What to work on:
Look below for the line that contains "work under Plack", then copy it and each following line exactly, through and including the line that contains "## Hold requests".

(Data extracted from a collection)
○ ○ ○ ○ ○ ○ ○

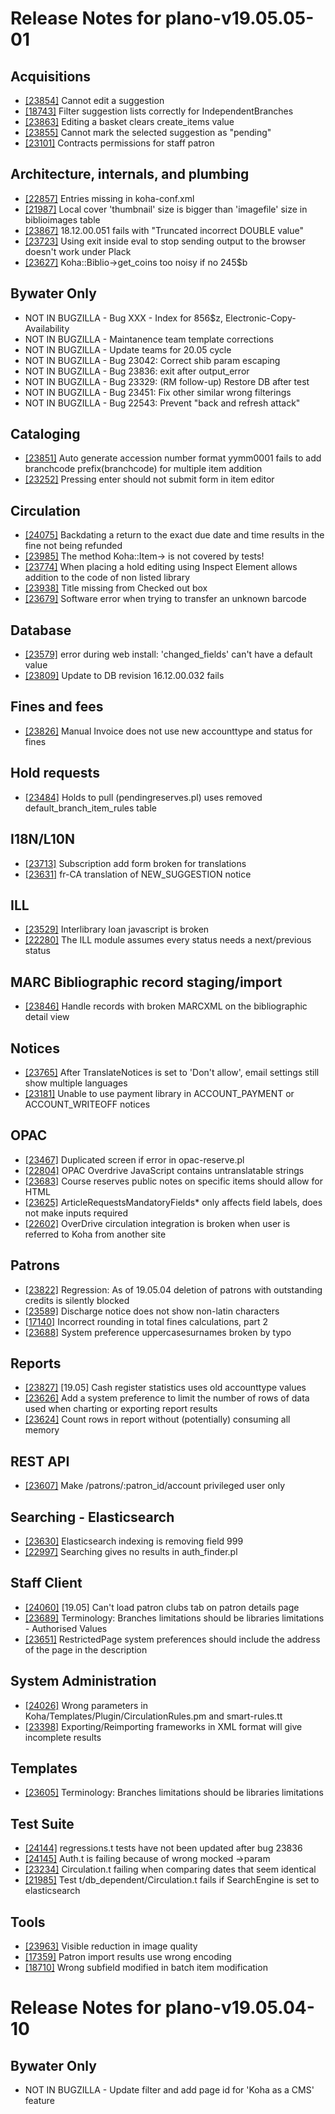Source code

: 
# Release Notes for plano-v19.05.05-01

## Acquisitions

- [[23854]](http://bugs.koha-community.org/bugzilla3/show_bug.cgi?id=23854) Cannot edit a suggestion
- [[18743]](http://bugs.koha-community.org/bugzilla3/show_bug.cgi?id=18743) Filter suggestion lists correctly for IndependentBranches
- [[23863]](http://bugs.koha-community.org/bugzilla3/show_bug.cgi?id=23863) Editing a basket clears create_items value
- [[23855]](http://bugs.koha-community.org/bugzilla3/show_bug.cgi?id=23855) Cannot mark the selected suggestion as "pending"
- [[23101]](http://bugs.koha-community.org/bugzilla3/show_bug.cgi?id=23101) Contracts permissions for staff patron

## Architecture, internals, and plumbing

- [[22857]](http://bugs.koha-community.org/bugzilla3/show_bug.cgi?id=22857) Entries missing in koha-conf.xml
- [[21987]](http://bugs.koha-community.org/bugzilla3/show_bug.cgi?id=21987) Local cover 'thumbnail' size is bigger than 'imagefile' size in biblioimages table
- [[23867]](http://bugs.koha-community.org/bugzilla3/show_bug.cgi?id=23867) 18.12.00.051 fails with "Truncated incorrect DOUBLE value"
- [[23723]](http://bugs.koha-community.org/bugzilla3/show_bug.cgi?id=23723) Using exit inside eval to stop sending output to the browser doesn't work under Plack
- [[23627]](http://bugs.koha-community.org/bugzilla3/show_bug.cgi?id=23627) Koha::Biblio->get_coins too noisy if no 245$b

## Bywater Only

- NOT IN BUGZILLA - Bug XXX - Index for 856$z, Electronic-Copy-Availability
- NOT IN BUGZILLA - Maintanence team template corrections
- NOT IN BUGZILLA - Update teams for 20.05 cycle
- NOT IN BUGZILLA - Bug 23042: Correct shib param escaping
- NOT IN BUGZILLA - Bug 23836: exit after output_error
- NOT IN BUGZILLA - Bug 23329: (RM follow-up) Restore DB after test
- NOT IN BUGZILLA - Bug 23451: Fix other similar wrong filterings
- NOT IN BUGZILLA - Bug 22543: Prevent "back and refresh attack"

## Cataloging

- [[23851]](http://bugs.koha-community.org/bugzilla3/show_bug.cgi?id=23851) Auto generate accession number format <branchcode>yymm0001 fails to add branchcode prefix(branchcode) for multiple item addition
- [[23252]](http://bugs.koha-community.org/bugzilla3/show_bug.cgi?id=23252) Pressing enter should not submit form in item editor

## Circulation

- [[24075]](http://bugs.koha-community.org/bugzilla3/show_bug.cgi?id=24075) Backdating a return to the exact due date and time results in the fine not being refunded
- [[23985]](http://bugs.koha-community.org/bugzilla3/show_bug.cgi?id=23985) The method Koha::Item-> is not covered by tests!
- [[23774]](http://bugs.koha-community.org/bugzilla3/show_bug.cgi?id=23774) When placing a hold editing using Inspect Element allows addition to the code of non listed library
- [[23938]](http://bugs.koha-community.org/bugzilla3/show_bug.cgi?id=23938) Title missing from Checked out box
- [[23679]](http://bugs.koha-community.org/bugzilla3/show_bug.cgi?id=23679) Software error when trying to transfer an unknown barcode

## Database

- [[23579]](http://bugs.koha-community.org/bugzilla3/show_bug.cgi?id=23579) error during web install: 'changed_fields' can't have a default value
- [[23809]](http://bugs.koha-community.org/bugzilla3/show_bug.cgi?id=23809) Update to DB revision 16.12.00.032 fails

## Fines and fees

- [[23826]](http://bugs.koha-community.org/bugzilla3/show_bug.cgi?id=23826) Manual Invoice does not use new accounttype and status for fines

## Hold requests

- [[23484]](http://bugs.koha-community.org/bugzilla3/show_bug.cgi?id=23484) Holds to pull (pendingreserves.pl) uses removed default_branch_item_rules table

## I18N/L10N

- [[23713]](http://bugs.koha-community.org/bugzilla3/show_bug.cgi?id=23713) Subscription add form broken for translations
- [[23631]](http://bugs.koha-community.org/bugzilla3/show_bug.cgi?id=23631) fr-CA translation of NEW_SUGGESTION notice

## ILL

- [[23529]](http://bugs.koha-community.org/bugzilla3/show_bug.cgi?id=23529) Interlibrary loan javascript is broken
- [[22280]](http://bugs.koha-community.org/bugzilla3/show_bug.cgi?id=22280) The ILL module assumes every status needs a next/previous status

## MARC Bibliographic record staging/import

- [[23846]](http://bugs.koha-community.org/bugzilla3/show_bug.cgi?id=23846) Handle records with broken MARCXML on the bibliographic detail view

## Notices

- [[23765]](http://bugs.koha-community.org/bugzilla3/show_bug.cgi?id=23765) After TranslateNotices is set to 'Don't allow', email settings still show multiple languages
- [[23181]](http://bugs.koha-community.org/bugzilla3/show_bug.cgi?id=23181) Unable to use payment library in ACCOUNT_PAYMENT or ACCOUNT_WRITEOFF notices

## OPAC

- [[23467]](http://bugs.koha-community.org/bugzilla3/show_bug.cgi?id=23467) Duplicated screen if error in opac-reserve.pl
- [[22804]](http://bugs.koha-community.org/bugzilla3/show_bug.cgi?id=22804) OPAC Overdrive JavaScript contains untranslatable strings
- [[23683]](http://bugs.koha-community.org/bugzilla3/show_bug.cgi?id=23683) Course reserves public notes on specific items should allow for HTML
- [[23625]](http://bugs.koha-community.org/bugzilla3/show_bug.cgi?id=23625) ArticleRequestsMandatoryFields* only affects field labels, does not make inputs required
- [[22602]](http://bugs.koha-community.org/bugzilla3/show_bug.cgi?id=22602) OverDrive circulation integration is broken when user is referred to Koha from another site

## Patrons

- [[23822]](http://bugs.koha-community.org/bugzilla3/show_bug.cgi?id=23822) Regression: As of 19.05.04 deletion of patrons with outstanding credits is silently blocked
- [[23589]](http://bugs.koha-community.org/bugzilla3/show_bug.cgi?id=23589) Discharge notice does not show non-latin characters
- [[17140]](http://bugs.koha-community.org/bugzilla3/show_bug.cgi?id=17140) Incorrect rounding in total fines calculations, part 2
- [[23688]](http://bugs.koha-community.org/bugzilla3/show_bug.cgi?id=23688) System preference uppercasesurnames broken by typo

## Reports

- [[23827]](http://bugs.koha-community.org/bugzilla3/show_bug.cgi?id=23827) [19.05] Cash register statistics uses old accounttype values
- [[23626]](http://bugs.koha-community.org/bugzilla3/show_bug.cgi?id=23626) Add a system preference to limit the number of rows of data used when charting or exporting report results
- [[23624]](http://bugs.koha-community.org/bugzilla3/show_bug.cgi?id=23624) Count rows in report without (potentially) consuming all memory

## REST API

- [[23607]](http://bugs.koha-community.org/bugzilla3/show_bug.cgi?id=23607) Make /patrons/:patron_id/account privileged user only

## Searching - Elasticsearch

- [[23630]](http://bugs.koha-community.org/bugzilla3/show_bug.cgi?id=23630) Elasticsearch indexing is removing field 999
- [[22997]](http://bugs.koha-community.org/bugzilla3/show_bug.cgi?id=22997) Searching gives no results in auth_finder.pl

## Staff Client

- [[24060]](http://bugs.koha-community.org/bugzilla3/show_bug.cgi?id=24060) [19.05] Can't load patron clubs tab on patron details page
- [[23689]](http://bugs.koha-community.org/bugzilla3/show_bug.cgi?id=23689) Terminology: Branches limitations should be libraries limitations - Authorised Values
- [[23651]](http://bugs.koha-community.org/bugzilla3/show_bug.cgi?id=23651) RestrictedPage system preferences should include the address of the page in the description

## System Administration

- [[24026]](http://bugs.koha-community.org/bugzilla3/show_bug.cgi?id=24026) Wrong parameters in Koha/Templates/Plugin/CirculationRules.pm and smart-rules.tt
- [[23398]](http://bugs.koha-community.org/bugzilla3/show_bug.cgi?id=23398) Exporting/Reimporting frameworks in XML format will give incomplete results

## Templates

- [[23605]](http://bugs.koha-community.org/bugzilla3/show_bug.cgi?id=23605) Terminology: Branches limitations should be libraries limitations

## Test Suite

- [[24144]](http://bugs.koha-community.org/bugzilla3/show_bug.cgi?id=24144) regressions.t tests have not been updated after bug 23836
- [[24145]](http://bugs.koha-community.org/bugzilla3/show_bug.cgi?id=24145) Auth.t is failing because of wrong mocked ->param
- [[23234]](http://bugs.koha-community.org/bugzilla3/show_bug.cgi?id=23234) Circulation.t failing when comparing dates that seem identical
- [[21985]](http://bugs.koha-community.org/bugzilla3/show_bug.cgi?id=21985) Test t/db_dependent/Circulation.t fails if SearchEngine is set to elasticsearch

## Tools

- [[23963]](http://bugs.koha-community.org/bugzilla3/show_bug.cgi?id=23963) Visible reduction in image quality
- [[17359]](http://bugs.koha-community.org/bugzilla3/show_bug.cgi?id=17359) Patron import results use wrong encoding
- [[18710]](http://bugs.koha-community.org/bugzilla3/show_bug.cgi?id=18710) Wrong subfield modified in batch item modification



# Release Notes for plano-v19.05.04-10

## Bywater Only

- NOT IN BUGZILLA - Update filter and add page id for 'Koha as a CMS' feature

○ ○ ○ ○ ○ ○ ○

Output:
- [[23723]](http://bugs.koha-community.org/bugzilla3/show_bug.cgi?id=23723) Using exit inside eval to stop sending output to the browser doesn't work under Plack
- [[23627]](http://bugs.koha-community.org/bugzilla3/show_bug.cgi?id=23627) Koha::Biblio->get_coins too noisy if no 245$b

## Bywater Only

- NOT IN BUGZILLA - Bug XXX - Index for 856$z, Electronic-Copy-Availability
- NOT IN BUGZILLA - Maintanence team template corrections
- NOT IN BUGZILLA - Update teams for 20.05 cycle
- NOT IN BUGZILLA - Bug 23042: Correct shib param escaping
- NOT IN BUGZILLA - Bug 23836: exit after output_error
- NOT IN BUGZILLA - Bug 23329: (RM follow-up) Restore DB after test
- NOT IN BUGZILLA - Bug 23451: Fix other similar wrong filterings
- NOT IN BUGZILLA - Bug 22543: Prevent "back and refresh attack"

## Cataloging

- [[23851]](http://bugs.koha-community.org/bugzilla3/show_bug.cgi?id=23851) Auto generate accession number format <branchcode>yymm0001 fails to add branchcode prefix(branchcode) for multiple item addition
- [[23252]](http://bugs.koha-community.org/bugzilla3/show_bug.cgi?id=23252) Pressing enter should not submit form in item editor

## Circulation

- [[24075]](http://bugs.koha-community.org/bugzilla3/show_bug.cgi?id=24075) Backdating a return to the exact due date and time results in the fine not being refunded
- [[23985]](http://bugs.koha-community.org/bugzilla3/show_bug.cgi?id=23985) The method Koha::Item-> is not covered by tests!
- [[23774]](http://bugs.koha-community.org/bugzilla3/show_bug.cgi?id=23774) When placing a hold editing using Inspect Element allows addition to the code of non listed library
- [[23938]](http://bugs.koha-community.org/bugzilla3/show_bug.cgi?id=23938) Title missing from Checked out box
- [[23679]](http://bugs.koha-community.org/bugzilla3/show_bug.cgi?id=23679) Software error when trying to transfer an unknown barcode

## Database

- [[23579]](http://bugs.koha-community.org/bugzilla3/show_bug.cgi?id=23579) error during web install: 'changed_fields' can't have a default value
- [[23809]](http://bugs.koha-community.org/bugzilla3/show_bug.cgi?id=23809) Update to DB revision 16.12.00.032 fails

## Fines and fees

- [[23826]](http://bugs.koha-community.org/bugzilla3/show_bug.cgi?id=23826) Manual Invoice does not use new accounttype and status for fines

## Hold requests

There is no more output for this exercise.